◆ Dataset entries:

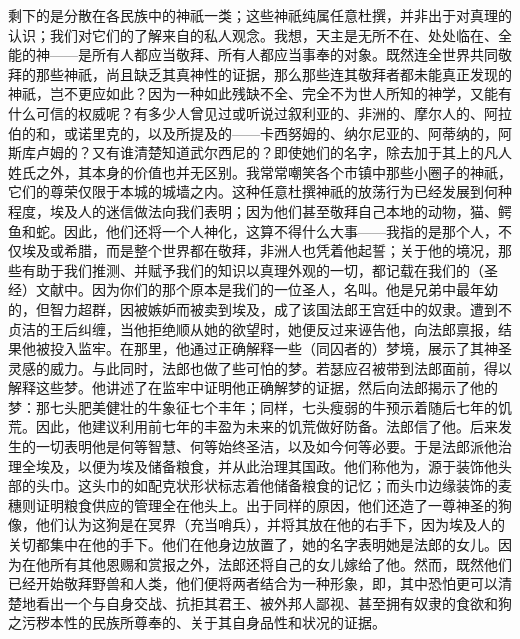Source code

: 剩下的是分散在各民族中的神祇一类；这些神祇纯属任意杜撰，并非出于对真理的认识；我们对它们的了解来自的私人观念。我想，天主是无所不在、处处临在、全能的神——是所有人都应当敬拜、所有人都应当事奉的对象。既然连全世界共同敬拜的那些神祇，尚且缺乏其真神性的证据，那么那些连其敬拜者都未能真正发现的神祇，岂不更应如此？因为一种如此残缺不全、完全不为世人所知的神学，又能有什么可信的权威呢？有多少人曾见过或听说过叙利亚的、非洲的、摩尔人的、阿拉伯的和，或诺里克的，以及所提及的——卡西努姆的、纳尔尼亚的、阿蒂纳的，阿斯库卢姆的？又有谁清楚知道武尔西尼的？即使她们的名字，除去加于其上的凡人姓氏之外，其本身的价值也并无区别。我常常嘲笑各个市镇中那些小圈子的神祇，它们的尊荣仅限于本城的城墙之内。这种任意杜撰神祇的放荡行为已经发展到何种程度，埃及人的迷信做法向我们表明；因为他们甚至敬拜自己本地的动物，猫、鳄鱼和蛇。因此，他们还将一个人神化，这算不得什么大事——我指的是那个人，不仅埃及或希腊，而是整个世界都在敬拜，非洲人也凭着他起誓；关于他的境况，那些有助于我们推测、并赋予我们的知识以真理外观的一切，都记载在我们的（圣经）文献中。因为你们的那个原本是我们的一位圣人，名叫。他是兄弟中最年幼的，但智力超群，因被嫉妒而被卖到埃及，成了该国法郎王宫廷中的奴隶。遭到不贞洁的王后纠缠，当他拒绝顺从她的欲望时，她便反过来诬告他，向法郎禀报，结果他被投入监牢。在那里，他通过正确解释一些（同囚者的）梦境，展示了其神圣灵感的威力。与此同时，法郎也做了些可怕的梦。若瑟应召被带到法郎面前，得以解释这些梦。他讲述了在监牢中证明他正确解梦的证据，然后向法郎揭示了他的梦：那七头肥美健壮的牛象征七个丰年；同样，七头瘦弱的牛预示着随后七年的饥荒。因此，他建议利用前七年的丰盈为未来的饥荒做好防备。法郎信了他。后来发生的一切表明他是何等智慧、何等始终圣洁，以及如今何等必要。于是法郎派他治理全埃及，以便为埃及储备粮食，并从此治理其国政。他们称他为，源于装饰他头部的头巾。这头巾的如配克状形状标志着他储备粮食的记忆；而头巾边缘装饰的麦穗则证明粮食供应的管理全在他头上。出于同样的原因，他们还造了一尊神圣的狗像，他们认为这狗是在冥界（充当哨兵），并将其放在他的右手下，因为埃及人的关切都集中在他的手下。他们在他身边放置了，她的名字表明她是法郎的女儿。因为在他所有其他恩赐和赏报之外，法郎还将自己的女儿嫁给了他。然而，既然他们已经开始敬拜野兽和人类，他们便将两者结合为一种形象，即，其中恐怕更可以清楚地看出一个与自身交战、抗拒其君王、被外邦人鄙视、甚至拥有奴隶的食欲和狗之污秽本性的民族所尊奉的、关于其自身品性和状况的证据。\par

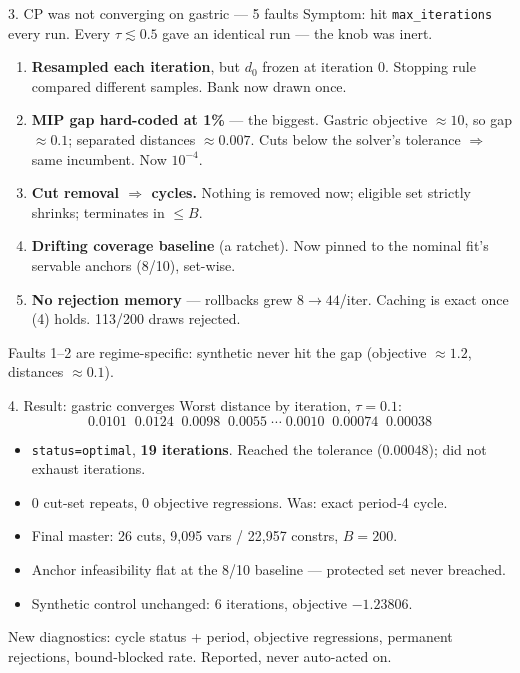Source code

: \documentclass{beamer}
\begin{document}
\begin{frame}{3. CP was not converging on gastric --- 5 faults}
  \small
  Symptom: hit \texttt{max\_iterations} every run. Every $\tau\lesssim0.5$ gave an
  identical run --- the knob was inert.
  \begin{enumerate}
    \item \textbf{Resampled each iteration}, but $d_0$ frozen at iteration 0. Stopping
      rule compared different samples. Bank now drawn once.
    \item \textbf{MIP gap hard-coded at 1\%} --- the biggest. Gastric objective
      ${\approx}10$, so gap ${\approx}0.1$; separated distances ${\approx}0.007$.
      Cuts below the solver's tolerance $\Rightarrow$ same incumbent. Now $10^{-4}$.
    \item \textbf{Cut removal $\Rightarrow$ cycles.} Nothing is removed now; eligible
      set strictly shrinks; terminates in $\le B$.
    \item \textbf{Drifting coverage baseline} (a ratchet). Now pinned to the nominal
      fit's servable anchors (8/10), set-wise.
    \item \textbf{No rejection memory} --- rollbacks grew $8\to44$/iter. Caching is
      exact once (4) holds. 113/200 draws rejected.
  \end{enumerate}
  \medskip
  \footnotesize
  Faults 1--2 are regime-specific: synthetic never hit the gap (objective
  ${\approx}1.2$, distances ${\approx}0.1$).
\end{frame}

\begin{frame}{4. Result: gastric converges}
  \small
  Worst distance by iteration, $\tau=0.1$:
  \[
    0.0101 \;\; 0.0124 \;\; 0.0098 \;\; 0.0055 \;\cdots\; 0.0010 \;\; 0.00074 \;\;
    \mathbf{0.00038}
  \]
  \begin{itemize}
    \item \texttt{status=optimal}, \textbf{19 iterations}. Reached the tolerance
      ($0.00048$); did not exhaust iterations.
    \item 0 cut-set repeats, 0 objective regressions. Was: exact period-4 cycle.
    \item Final master: 26 cuts, 9{,}095 vars / 22{,}957 constrs, $B=200$.
    \item Anchor infeasibility flat at the 8/10 baseline --- protected set never
      breached.
    \item Synthetic control unchanged: 6 iterations, objective $-1.23806$.
  \end{itemize}
  \medskip
  \footnotesize
  New diagnostics: cycle status + period, objective regressions, permanent
  rejections, bound-blocked rate. Reported, never auto-acted on.
\end{frame}
\end{document}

◆ Task statement: An exact copy of the entries above, with no pictures, is the required answer.

◆ Result:
Source code

: 剩下的是分散在各民族中的神祇一类；这些神祇纯属任意杜撰，并非出于对真理的认识；我们对它们的了解来自的私人观念。我想，天主是无所不在、处处临在、全能的神——是所有人都应当敬拜、所有人都应当事奉的对象。既然连全世界共同敬拜的那些神祇，尚且缺乏其真神性的证据，那么那些连其敬拜者都未能真正发现的神祇，岂不更应如此？因为一种如此残缺不全、完全不为世人所知的神学，又能有什么可信的权威呢？有多少人曾见过或听说过叙利亚的、非洲的、摩尔人的、阿拉伯的和，或诺里克的，以及所提及的——卡西努姆的、纳尔尼亚的、阿蒂纳的，阿斯库卢姆的？又有谁清楚知道武尔西尼的？即使她们的名字，除去加于其上的凡人姓氏之外，其本身的价值也并无区别。我常常嘲笑各个市镇中那些小圈子的神祇，它们的尊荣仅限于本城的城墙之内。这种任意杜撰神祇的放荡行为已经发展到何种程度，埃及人的迷信做法向我们表明；因为他们甚至敬拜自己本地的动物，猫、鳄鱼和蛇。因此，他们还将一个人神化，这算不得什么大事——我指的是那个人，不仅埃及或希腊，而是整个世界都在敬拜，非洲人也凭着他起誓；关于他的境况，那些有助于我们推测、并赋予我们的知识以真理外观的一切，都记载在我们的（圣经）文献中。因为你们的那个原本是我们的一位圣人，名叫。他是兄弟中最年幼的，但智力超群，因被嫉妒而被卖到埃及，成了该国法郎王宫廷中的奴隶。遭到不贞洁的王后纠缠，当他拒绝顺从她的欲望时，她便反过来诬告他，向法郎禀报，结果他被投入监牢。在那里，他通过正确解释一些（同囚者的）梦境，展示了其神圣灵感的威力。与此同时，法郎也做了些可怕的梦。若瑟应召被带到法郎面前，得以解释这些梦。他讲述了在监牢中证明他正确解梦的证据，然后向法郎揭示了他的梦：那七头肥美健壮的牛象征七个丰年；同样，七头瘦弱的牛预示着随后七年的饥荒。因此，他建议利用前七年的丰盈为未来的饥荒做好防备。法郎信了他。后来发生的一切表明他是何等智慧、何等始终圣洁，以及如今何等必要。于是法郎派他治理全埃及，以便为埃及储备粮食，并从此治理其国政。他们称他为，源于装饰他头部的头巾。这头巾的如配克状形状标志着他储备粮食的记忆；而头巾边缘装饰的麦穗则证明粮食供应的管理全在他头上。出于同样的原因，他们还造了一尊神圣的狗像，他们认为这狗是在冥界（充当哨兵），并将其放在他的右手下，因为埃及人的关切都集中在他的手下。他们在他身边放置了，她的名字表明她是法郎的女儿。因为在他所有其他恩赐和赏报之外，法郎还将自己的女儿嫁给了他。然而，既然他们已经开始敬拜野兽和人类，他们便将两者结合为一种形象，即，其中恐怕更可以清楚地看出一个与自身交战、抗拒其君王、被外邦人鄙视、甚至拥有奴隶的食欲和狗之污秽本性的民族所尊奉的、关于其自身品性和状况的证据。\par

Source code

: \documentclass{beamer}
\begin{document}
\begin{frame}{3. CP was not converging on gastric --- 5 faults}
  \small
  Symptom: hit \texttt{max\_iterations} every run. Every $\tau\lesssim0.5$ gave an
  identical run --- the knob was inert.
  \begin{enumerate}
    \item \textbf{Resampled each iteration}, but $d_0$ frozen at iteration 0. Stopping
      rule compared different samples. Bank now drawn once.
    \item \textbf{MIP gap hard-coded at 1\%} --- the biggest. Gastric objective
      ${\approx}10$, so gap ${\approx}0.1$; separated distances ${\approx}0.007$.
      Cuts below the solver's tolerance $\Rightarrow$ same incumbent. Now $10^{-4}$.
    \item \textbf{Cut removal $\Rightarrow$ cycles.} Nothing is removed now; eligible
      set strictly shrinks; terminates in $\le B$.
    \item \textbf{Drifting coverage baseline} (a ratchet). Now pinned to the nominal
      fit's servable anchors (8/10), set-wise.
    \item \textbf{No rejection memory} --- rollbacks grew $8\to44$/iter. Caching is
      exact once (4) holds. 113/200 draws rejected.
  \end{enumerate}
  \medskip
  \footnotesize
  Faults 1--2 are regime-specific: synthetic never hit the gap (objective
  ${\approx}1.2$, distances ${\approx}0.1$).
\end{frame}

\begin{frame}{4. Result: gastric converges}
  \small
  Worst distance by iteration, $\tau=0.1$:
  \[
    0.0101 \;\; 0.0124 \;\; 0.0098 \;\; 0.0055 \;\cdots\; 0.0010 \;\; 0.00074 \;\;
    \mathbf{0.00038}
  \]
  \begin{itemize}
    \item \texttt{status=optimal}, \textbf{19 iterations}. Reached the tolerance
      ($0.00048$); did not exhaust iterations.
    \item 0 cut-set repeats, 0 objective regressions. Was: exact period-4 cycle.
    \item Final master: 26 cuts, 9{,}095 vars / 22{,}957 constrs, $B=200$.
    \item Anchor infeasibility flat at the 8/10 baseline --- protected set never
      breached.
    \item Synthetic control unchanged: 6 iterations, objective $-1.23806$.
  \end{itemize}
  \medskip
  \footnotesize
  New diagnostics: cycle status + period, objective regressions, permanent
  rejections, bound-blocked rate. Reported, never auto-acted on.
\end{frame}
\end{document}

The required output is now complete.